Draymond’s three-minute rant was caused by the Cavs’ decision to sit Andre Drummond on Monday’s game after the rest of the league was informed about his availability on the trade market. According to ESPN, Cleveland’s general manager Koby Altman discussed the situation with Andre and his agent Jeff Schwartz and both parties decided that a 27-year-old big won’t be active until they find a trade partner.
I would like to talk about something that’s really bothering me. And it’s the treatment of players in this league. To watch Andre Drummond, before the game, sit on the sidelines, then go to the back, and to come out in street clothes because a team is going to trade him, it’s bulls—.Draymond Green, ESPN
Draymond called out NBA teams for their hypocrisy, loathing on the fact there is a clear discrepancy between what organizations are allowed to do and how their actions are perceived, compared to a backlash players receive after they decide to “control their own destiny.” He used the league’s latest blockbuster deal as an example.
When James Harden asked for a trade and essentially dogged it, no one’s going to fight back that James was dogging it his last days in Houston, but he was castrated for wanting to go to a different team, everybody destroyed that man, and yet a team can come out and say ‘Oh, we want to trade a guy,’ and then that guy has to go sit, and if he doesn’t stay professional, then he’s a cancer. And he’s not good in someone’s locker room, and he’s the issue.Draymond Green, ESPN
Harden forcing his way out of Houston wasn’t exactly the epitome of a player being respectful towards the organization. Partying in Vegas and Atlanta during the team’s training camp, missing mandatory media availability, and not following the league COVID protocols is what caused the backlash, more than the trade demand itself. It wasn’t about what James wanted; but how he made it happen. What the Warriors’ forward points to is that NBA teams are doing the same thing.

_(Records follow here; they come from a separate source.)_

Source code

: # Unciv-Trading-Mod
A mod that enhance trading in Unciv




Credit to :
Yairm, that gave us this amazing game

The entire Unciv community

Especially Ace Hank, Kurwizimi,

We’re seeing situations of Harrison Barnes getting pulled off the bench. Or DeMarcus Cousins finding out he’s traded in an interview after the All-Star Game, and we continue to let this happen. But I got fined for stating my opinion on what I thought should happen with another player, but teams can come out and continue to say, ‘Oh, we’re trading guys, we’re not playing you.’ And yet, we’re to stay professional.Draymond Green, ESPN
The thing Green is right about is that the NBA lacks respect reciprocity. It just isn’t as one-sided as he presented it. Looking back on it, the teams’ actions may be a by-product of owners getting back at players for utilizing the player empowerment movement, which started with LeBron James’s move to the Miami Heat. It’s been just over a decade, and perhaps they’re still salty about the NBA’s power balance shift with a new, much more egalitarian players/owners dynamic.
Actions like James Harden’s sure don’t help that case, and at this point, it’s hard to see the light at the end of the tunnel. That’s why Adam Silver has to intervene. Certain conduct parameters have to be established on both sides, with sportsmanlike conduct and a minimum level of respect and mutual responsibility being prerequisites for players and owners to at least deal with these types of situations in a manner appropriate to the image of the greatest basketball league in the world.
The media, as well as fans, also have to do their part, holding both sides to an equal level of accountability. We criticize players — we should do the same with organizations. Until both sides are treated with the same respect, we should call out everyone that fails to do so.
A collective effort by the whole NBA community is needed. It’s time for things to change.